El "muerto"
Escrito por Fabián
Recordaba justo ahora esa sala llena de amigos. Aquellos tiempos en que esa misma casa se había convertido en un punto de reunión importante en toda la zona. Los años en que a menudo venía a su casa don Nazareno, personaje muy famoso tantísimos años atrás, y que después terminó ajusticiado por cuatrero por la autoridad.
“Pucha que es raro morirse” pensaba… Y eso que él tenía como un recuerdo de la muerte, que hasta le daba una imposible certeza: como si ya supiera cómo era morirse.

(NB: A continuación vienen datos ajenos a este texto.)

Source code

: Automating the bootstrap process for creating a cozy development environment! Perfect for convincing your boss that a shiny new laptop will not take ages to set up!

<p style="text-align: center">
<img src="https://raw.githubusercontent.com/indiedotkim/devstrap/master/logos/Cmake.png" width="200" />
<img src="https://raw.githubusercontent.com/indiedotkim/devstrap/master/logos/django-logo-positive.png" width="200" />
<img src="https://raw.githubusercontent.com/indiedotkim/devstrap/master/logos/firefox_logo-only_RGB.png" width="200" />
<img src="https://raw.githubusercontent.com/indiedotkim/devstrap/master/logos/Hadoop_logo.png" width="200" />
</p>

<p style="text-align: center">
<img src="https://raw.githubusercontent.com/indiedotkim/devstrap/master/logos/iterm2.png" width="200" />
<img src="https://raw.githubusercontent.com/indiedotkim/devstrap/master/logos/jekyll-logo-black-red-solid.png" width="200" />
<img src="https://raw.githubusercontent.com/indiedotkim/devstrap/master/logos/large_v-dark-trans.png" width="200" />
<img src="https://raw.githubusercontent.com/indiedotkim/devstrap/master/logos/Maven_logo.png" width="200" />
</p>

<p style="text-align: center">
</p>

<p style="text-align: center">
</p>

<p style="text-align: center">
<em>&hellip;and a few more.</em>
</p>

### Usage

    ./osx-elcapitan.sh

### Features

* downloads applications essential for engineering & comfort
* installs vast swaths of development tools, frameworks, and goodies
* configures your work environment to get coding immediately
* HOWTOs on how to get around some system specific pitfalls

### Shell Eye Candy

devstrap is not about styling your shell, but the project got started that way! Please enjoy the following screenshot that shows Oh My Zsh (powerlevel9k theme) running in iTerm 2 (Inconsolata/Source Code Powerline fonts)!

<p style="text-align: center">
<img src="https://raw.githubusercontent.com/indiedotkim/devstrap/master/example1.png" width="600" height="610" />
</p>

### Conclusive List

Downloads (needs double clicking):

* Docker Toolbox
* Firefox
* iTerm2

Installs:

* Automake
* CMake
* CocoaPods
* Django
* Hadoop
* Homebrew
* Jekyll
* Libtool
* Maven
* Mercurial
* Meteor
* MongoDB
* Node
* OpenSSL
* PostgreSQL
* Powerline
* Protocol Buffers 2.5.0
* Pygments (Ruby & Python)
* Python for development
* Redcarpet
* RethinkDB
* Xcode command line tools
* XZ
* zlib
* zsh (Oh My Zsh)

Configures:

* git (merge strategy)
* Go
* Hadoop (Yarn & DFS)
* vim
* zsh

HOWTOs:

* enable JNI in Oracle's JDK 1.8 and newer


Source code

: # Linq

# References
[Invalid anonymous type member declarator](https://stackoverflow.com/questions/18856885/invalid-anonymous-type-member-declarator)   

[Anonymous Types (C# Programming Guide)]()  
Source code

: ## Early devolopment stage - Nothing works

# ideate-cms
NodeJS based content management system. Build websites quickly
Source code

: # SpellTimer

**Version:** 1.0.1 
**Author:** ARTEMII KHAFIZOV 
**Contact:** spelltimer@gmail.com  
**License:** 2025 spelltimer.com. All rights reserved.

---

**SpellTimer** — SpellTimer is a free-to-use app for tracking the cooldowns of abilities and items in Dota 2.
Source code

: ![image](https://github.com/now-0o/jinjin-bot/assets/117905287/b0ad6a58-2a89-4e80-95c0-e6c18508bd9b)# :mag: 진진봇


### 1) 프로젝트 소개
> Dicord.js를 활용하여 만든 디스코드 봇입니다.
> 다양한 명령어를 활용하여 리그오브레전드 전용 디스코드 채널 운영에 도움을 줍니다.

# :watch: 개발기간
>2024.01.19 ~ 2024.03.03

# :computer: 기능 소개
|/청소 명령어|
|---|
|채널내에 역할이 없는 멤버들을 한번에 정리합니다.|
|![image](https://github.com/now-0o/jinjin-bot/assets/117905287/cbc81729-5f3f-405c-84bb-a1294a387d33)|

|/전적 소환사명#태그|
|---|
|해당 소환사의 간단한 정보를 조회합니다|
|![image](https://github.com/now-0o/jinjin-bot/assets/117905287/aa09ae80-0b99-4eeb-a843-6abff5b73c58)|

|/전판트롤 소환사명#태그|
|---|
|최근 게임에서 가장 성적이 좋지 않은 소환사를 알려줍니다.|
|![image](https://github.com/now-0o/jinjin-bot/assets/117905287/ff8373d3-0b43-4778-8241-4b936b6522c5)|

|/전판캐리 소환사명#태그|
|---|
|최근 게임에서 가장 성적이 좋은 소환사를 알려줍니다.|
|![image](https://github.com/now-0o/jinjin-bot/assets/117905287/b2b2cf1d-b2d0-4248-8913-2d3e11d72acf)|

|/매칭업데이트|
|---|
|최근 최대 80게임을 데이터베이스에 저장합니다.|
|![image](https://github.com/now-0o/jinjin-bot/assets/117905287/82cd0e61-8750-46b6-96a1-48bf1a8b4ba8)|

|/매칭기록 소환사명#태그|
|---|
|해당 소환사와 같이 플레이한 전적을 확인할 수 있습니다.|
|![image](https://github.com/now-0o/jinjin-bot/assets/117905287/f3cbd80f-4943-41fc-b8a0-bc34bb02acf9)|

Veía difusamente a su hermana que lloraba sentadita al lado de la puerta. “Pobrecita” pensaba, ya estaba viejita y quedaba sola. La pobre había enviudado muy joven y toda su vida fue cuidar. Primero cuidó a Doña Raquel, su madre, durante su larguísima enfermedad, que empezó cuando todos eran casi niños y que finalmente murió muchos años después, un triste viernes santo, el primero de todos los que podía recordar. Después le tocó en suerte cuidar a Doña Ana, una tía mudita que heredaron cuando murió la hija que la cuidaba y pasó a ser parte de las tareas de su hermana la viuda. “Pobrecita” pensaba y la imaginaba sentada sola largas horas bajo el alero del rancho mirando el horizonte que se perdía. No siempre había sido una mujer tan silenciosa, pero ya hacía muchos años que sí. Ahora que se estaba yendo, el muerto sabía que su presencia de viejito, le daba compañía y seguridad. “Qué solita queda ahora la pobre, y sin nadie a quien cuidar”

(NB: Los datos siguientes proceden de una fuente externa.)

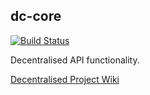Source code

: dc-core
---

[![Build Status](https://travis-ci.org/decentralised-project/dc-core.svg?branch=master)](https://travis-ci.org/decentralised-project/dc-core)

Decentralised API functionality.

[Decentralised Project Wiki](http://decentralised-project.org/en/wiki)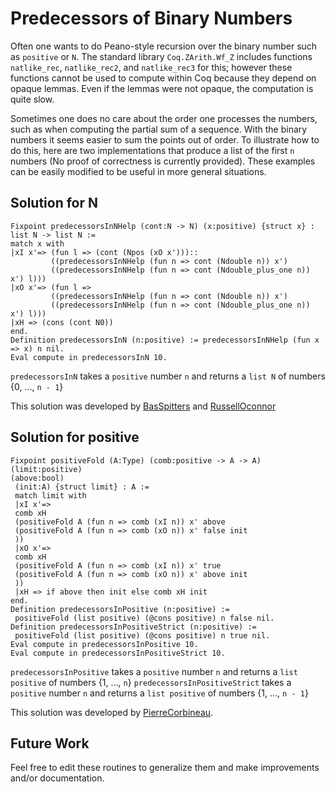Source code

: Predecessors of Binary Numbers
==============================

Often one wants to do Peano-style recursion over the binary number such as `positive` or `N`. The standard library `Coq.ZArith.Wf_Z` includes functions `natlike_rec`, `natlike_rec2`, and `natlike_rec3` for this; however these functions cannot be used to compute within Coq because they depend on opaque lemmas. Even if the lemmas were not opaque, the computation is quite slow.

Sometimes one does no care about the order one processes the numbers, such as when computing the partial sum of a sequence. With the binary numbers it seems easier to sum the points out of order. To illustrate how to do this, here are two implementations that produce a list of the first `n` numbers (No proof of correctness is currently provided). These examples can be easily modified to be useful in more general situations.

Solution for N
--------------

    Fixpoint predecessorsInNHelp (cont:N -> N) (x:positive) {struct x} : list N -> list N :=
    match x with
    |xI x'=> (fun l => (cont (Npos (xO x')))::
             ((predecessorsInNHelp (fun n => cont (Ndouble n)) x')
             ((predecessorsInNHelp (fun n => cont (Ndouble_plus_one n)) x') l)))
    |xO x'=> (fun l =>
             ((predecessorsInNHelp (fun n => cont (Ndouble n)) x')
             ((predecessorsInNHelp (fun n => cont (Ndouble_plus_one n)) x') l)))
    |xH => (cons (cont N0))
    end.
    Definition predecessorsInN (n:positive) := predecessorsInNHelp (fun x => x) n nil.
    Eval compute in predecessorsInN 10.

`predecessorsInN` takes a `positive` number `n` and returns a `list N` of numbers {0, ..., `n - 1`}

This solution was developed by [BasSpitters](BasSpitters) and [RussellOconnor](RussellOconnor)

Solution for positive
---------------------

    Fixpoint positiveFold (A:Type) (comb:positive -> A -> A) (limit:positive)
    (above:bool)
     (init:A) {struct limit} : A :=
     match limit with
     |xI x'=>
     comb xH
     (positiveFold A (fun n => comb (xI n)) x' above
     (positiveFold A (fun n => comb (xO n)) x' false init
     ))
     |xO x'=>
     comb xH
     (positiveFold A (fun n => comb (xI n)) x' true
     (positiveFold A (fun n => comb (xO n)) x' above init
     ))
     |xH => if above then init else comb xH init
    end.
    Definition predecessorsInPositive (n:positive) :=
     positiveFold (list positive) (@cons positive) n false nil.
    Definition predecessorsInPositiveStrict (n:positive) :=
     positiveFold (list positive) (@cons positive) n true nil.
    Eval compute in predecessorsInPositive 10.
    Eval compute in predecessorsInPositiveStrict 10.

`predecessorsInPositive` takes a `positive` number `n` and returns a `list positive` of numbers {1, ..., `n`} `predecessorsInPositiveStrict` takes a `positive` number `n` and returns a `list positive` of numbers {1, ..., `n - 1`}

This solution was developed by [PierreCorbineau](PierreCorbineau).

Future Work
-----------

Feel free to edit these routines to generalize them and make improvements and/or documentation.
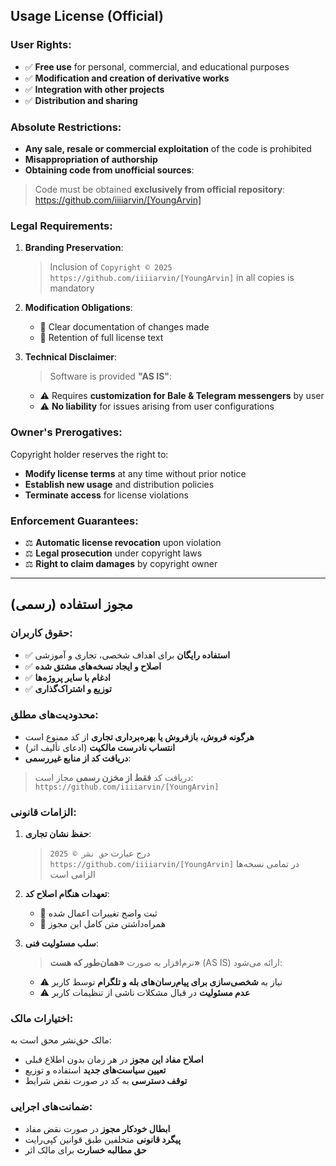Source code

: ## Usage License (Official)

### User Rights:
- ✅ **Free use** for personal, commercial, and educational purposes
- ✅ **Modification and creation of derivative works**
- ✅ **Integration with other projects**
- ✅ **Distribution and sharing**

### Absolute Restrictions:
-  **Any sale, resale or commercial exploitation** of the code is prohibited
-  **Misappropriation of authorship**
-  **Obtaining code from unofficial sources**:
  > Code must be obtained **exclusively from official repository**:  
  > https://github.com/iiiiarvin/[YoungArvin]

### Legal Requirements:
1. **Branding Preservation**:  
   > Inclusion of `Copyright © 2025 https://github.com/iiiiarvin/[YoungArvin]` in all copies is mandatory

2. **Modification Obligations**:
   - 📝 Clear documentation of changes made
   - 📄 Retention of full license text

3. **Technical Disclaimer**:
   > Software is provided **"AS IS"**:
   - ⚠️ Requires **customization for Bale & Telegram messengers** by user
   - ⚠️ **No liability** for issues arising from user configurations

### Owner's Prerogatives:
Copyright holder reserves the right to:
-  **Modify license terms** at any time without prior notice
-  **Establish new usage** and distribution policies
-  **Terminate access** for license violations

### Enforcement Guarantees:
- ⚖️ **Automatic license revocation** upon violation
- ⚖️ **Legal prosecution** under copyright laws
- ⚖️ **Right to claim damages** by copyright owner
---


## مجوز استفاده (رسمی)

### حقوق کاربران:
- ✅ **استفاده رایگان** برای اهداف شخصی، تجاری و آموزشی
- ✅ **اصلاح و ایجاد نسخه‌های مشتق شده**
- ✅ **ادغام با سایر پروژه‌ها**
- ✅ **توزیع و اشتراک‌گذاری**

### محدودیت‌های مطلق:
-  **هرگونه فروش، بازفروش یا بهره‌برداری تجاری** از کد ممنوع است
-  **انتساب نادرست مالکیت** (ادعای تألیف اثر)
-  **دریافت کد از منابع غیررسمی**:
  > دریافت کد **فقط از مخزن رسمی** مجاز است:  
  > `https://github.com/iiiiarvin/[YoungArvin]`

### الزامات قانونی:
1. **حفظ نشان تجاری**:  
   > درج عبارت `حق نشر © 2025 https://github.com/iiiiarvin/[YoungArvin]` در تمامی نسخه‌ها الزامی است

2. **تعهدات هنگام اصلاح کد**:
   - 📝 ثبت واضح تغییرات اعمال شده
   - 📄 همراه‌داشتن متن کامل این مجوز

3. **سلب مسئولیت فنی**:
   > نرم‌افزار به صورت **«همان‌طور که هست»** (AS IS) ارائه می‌شود:
   - ⚠️ نیاز به **شخصی‌سازی برای پیام‌رسان‌های بله و تلگرام** توسط کاربر
   - ⚠️ **عدم مسئولیت** در قبال مشکلات ناشی از تنظیمات کاربر

### اختیارات مالک:
مالک حق‌نشر محق است به:
-  **اصلاح مفاد این مجوز** در هر زمان بدون اطلاع قبلی
-  **تعیین سیاست‌های جدید** استفاده و توزیع
-  **توقف دسترسی** به کد در صورت نقض شرایط

### ضمانت‌های اجرایی:
-  **ابطال خودکار مجوز** در صورت نقض مفاد
-  **پیگرد قانونی** متخلفین طبق قوانین کپی‌رایت
-  **حق مطالبه خسارت** برای مالک اثر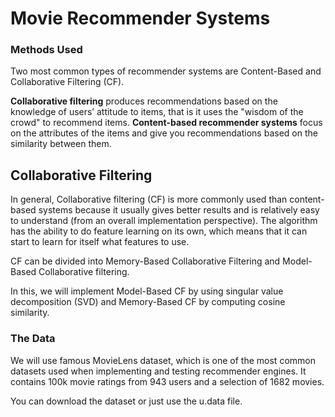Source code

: # Movie Recommender Systems

### Methods Used
Two most common types of recommender systems are Content-Based and Collaborative Filtering (CF).

**Collaborative filtering** produces recommendations based on the knowledge of users’ attitude to items, that is it uses the "wisdom of the crowd" to recommend items.
**Content-based recommender systems** focus on the attributes of the items and give you recommendations based on the similarity between them.


## Collaborative Filtering
In general, Collaborative filtering (CF) is more commonly used than content-based systems because it usually gives better results and is relatively easy to understand (from an overall implementation perspective). The algorithm has the ability to do feature learning on its own, which means that it can start to learn for itself what features to use.

CF can be divided into Memory-Based Collaborative Filtering and Model-Based Collaborative filtering.

In this, we will implement Model-Based CF by using singular value decomposition (SVD) and Memory-Based CF by computing cosine similarity.

### The Data
We will use famous MovieLens dataset, which is one of the most common datasets used when implementing and testing recommender engines. It contains 100k movie ratings from 943 users and a selection of 1682 movies.

You can download the dataset or just use the u.data file.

Al fondo escuchaba hablar muy fuerte a su hermana la gorda. La imaginaba ocupada en avisar a los vecinos que “el muerto” se moría y sin verla la veía preparando todo para cuando la gente viniera para el velorio. Y de repente, en medio de esa sensación tan rara de morirse, experimentó algo parecido al humor. “Pucha que es raro morirse”. Y sonrió.

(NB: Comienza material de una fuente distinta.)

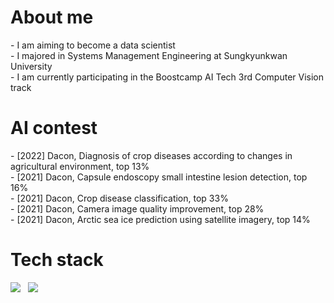 <h1> About me </h1>
- I am aiming to become a data scientist <br>
- I majored in Systems Management Engineering at Sungkyunkwan University <br>
- I am currently participating in the Boostcamp AI Tech 3rd Computer Vision track <br>

<h1> AI contest </h1>
- [2022] Dacon, Diagnosis of crop diseases according to changes in agricultural environment, top 13% <br>
- [2021] Dacon, Capsule endoscopy small intestine lesion detection, top 16% <br>
- [2021] Dacon, Crop disease classification, top 33% <br>
- [2021] Dacon, Camera image quality improvement, top 28% <br>
- [2021] Dacon, Arctic sea ice prediction using satellite imagery, top 14% <br>

<h1> Tech stack </h1>
<img src="https://img.shields.io/badge/Python-blue?style=flat&logo=Python&logoColor=white"/> </a> &nbsp
<img src="https://img.shields.io/badge/Pytorch-orange?style=flat&logo=Pytorch&logoColor=white"/>
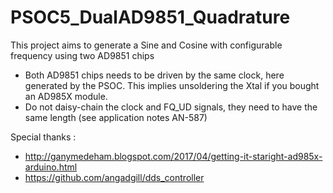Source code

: # PSOC5_DualAD9851_Quadrature
This project aims to generate a Sine and Cosine with configurable frequency using two AD9851 chips

* Both AD9851 chips needs to be driven by the same clock, here generated by the PSOC. This implies unsoldering the Xtal if you bought an AD985X module.
* Do not daisy-chain the clock and FQ_UD signals, they need to have the same length (see application notes AN-587)

Special thanks : 
* http://ganymedeham.blogspot.com/2017/04/getting-it-staright-ad985x-arduino.html
* https://github.com/angadgill/dds_controller
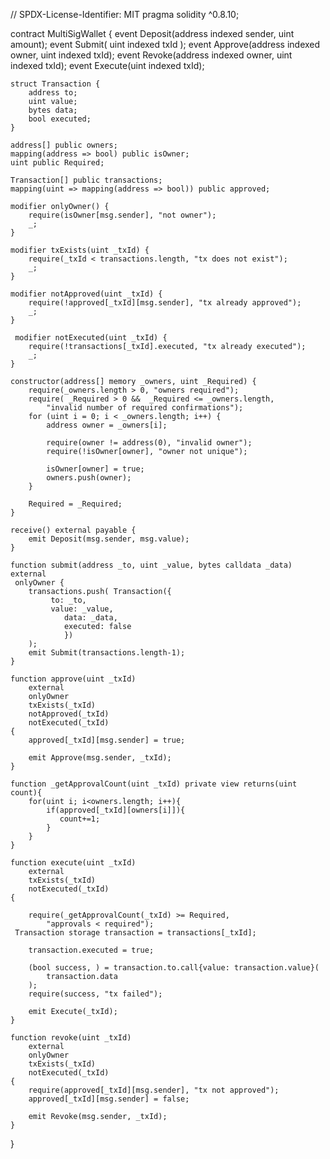 
// SPDX-License-Identifier: MIT
pragma solidity ^0.8.10;

contract MultiSigWallet {
    event Deposit(address indexed sender, uint amount);
    event Submit( uint indexed txId );
    event Approve(address indexed owner, uint indexed txId);
    event Revoke(address indexed owner, uint indexed txId);
    event Execute(uint indexed txId);

    
    struct Transaction {
        address to;
        uint value;
        bytes data;
        bool executed;
    }

    address[] public owners;
    mapping(address => bool) public isOwner;
    uint public Required;

    Transaction[] public transactions;
    mapping(uint => mapping(address => bool)) public approved;

    modifier onlyOwner() {
        require(isOwner[msg.sender], "not owner");
        _;
    }

    modifier txExists(uint _txId) {
        require(_txId < transactions.length, "tx does not exist");
        _;
    }

    modifier notApproved(uint _txId) {
        require(!approved[_txId][msg.sender], "tx already approved");
        _;
    }

     modifier notExecuted(uint _txId) {
        require(!transactions[_txId].executed, "tx already executed");
        _;
    }

    constructor(address[] memory _owners, uint _Required) {
        require(_owners.length > 0, "owners required");
        require( _Required > 0 &&  _Required <= _owners.length,
            "invalid number of required confirmations");
        for (uint i = 0; i < _owners.length; i++) {
            address owner = _owners[i];

            require(owner != address(0), "invalid owner");
            require(!isOwner[owner], "owner not unique");

            isOwner[owner] = true;
            owners.push(owner);
        }

        Required = _Required;
    }

    receive() external payable {
        emit Deposit(msg.sender, msg.value);
    }

    function submit(address _to, uint _value, bytes calldata _data)
    external
     onlyOwner {
        transactions.push( Transaction({
             to: _to,
             value: _value,
                data: _data,
                executed: false
                })
        );
        emit Submit(transactions.length-1);
    }

    function approve(uint _txId)
        external
        onlyOwner
        txExists(_txId)
        notApproved(_txId)
        notExecuted(_txId)   
    {
        approved[_txId][msg.sender] = true;

        emit Approve(msg.sender, _txId);
    }

    function _getApprovalCount(uint _txId) private view returns(uint count){
        for(uint i; i<owners.length; i++){
            if(approved[_txId][owners[i]]){
               count+=1;
            }
        }
    }

    function execute(uint _txId)
        external
        txExists(_txId)
        notExecuted(_txId)
    {
   
        require(_getApprovalCount(_txId) >= Required,
            "approvals < required");
     Transaction storage transaction = transactions[_txId];

        transaction.executed = true;

        (bool success, ) = transaction.to.call{value: transaction.value}(
            transaction.data
        );
        require(success, "tx failed");

        emit Execute(_txId);
    }

    function revoke(uint _txId)
        external
        onlyOwner
        txExists(_txId)
        notExecuted(_txId)
    {
        require(approved[_txId][msg.sender], "tx not approved");
        approved[_txId][msg.sender] = false;

        emit Revoke(msg.sender, _txId);
    }
}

Caía la tarde, la oscuridad lo tomaba todo. Las velas ya no alcanzaban para iluminar. Los sonidos se iban apagando y de repente la oscuridad total. Total.
Oscuro y silencioso todo. Y de pronto, repentinamente, entró desde el fondo de esa nada total, una luz poderosa como si afuera fuera el sol. Era el sol nomás… ¡mirá vos! –pensó- al final era esto nomás.
Ahora por fin, lo entendía todo…
Caía la tarde del viernes y el viejo Lázaro cerró sus ojos, esta vez para siempre, mientras su hermana Marta, calladita, le sostenía la mano y la María como siempre atendía a toda la parentela.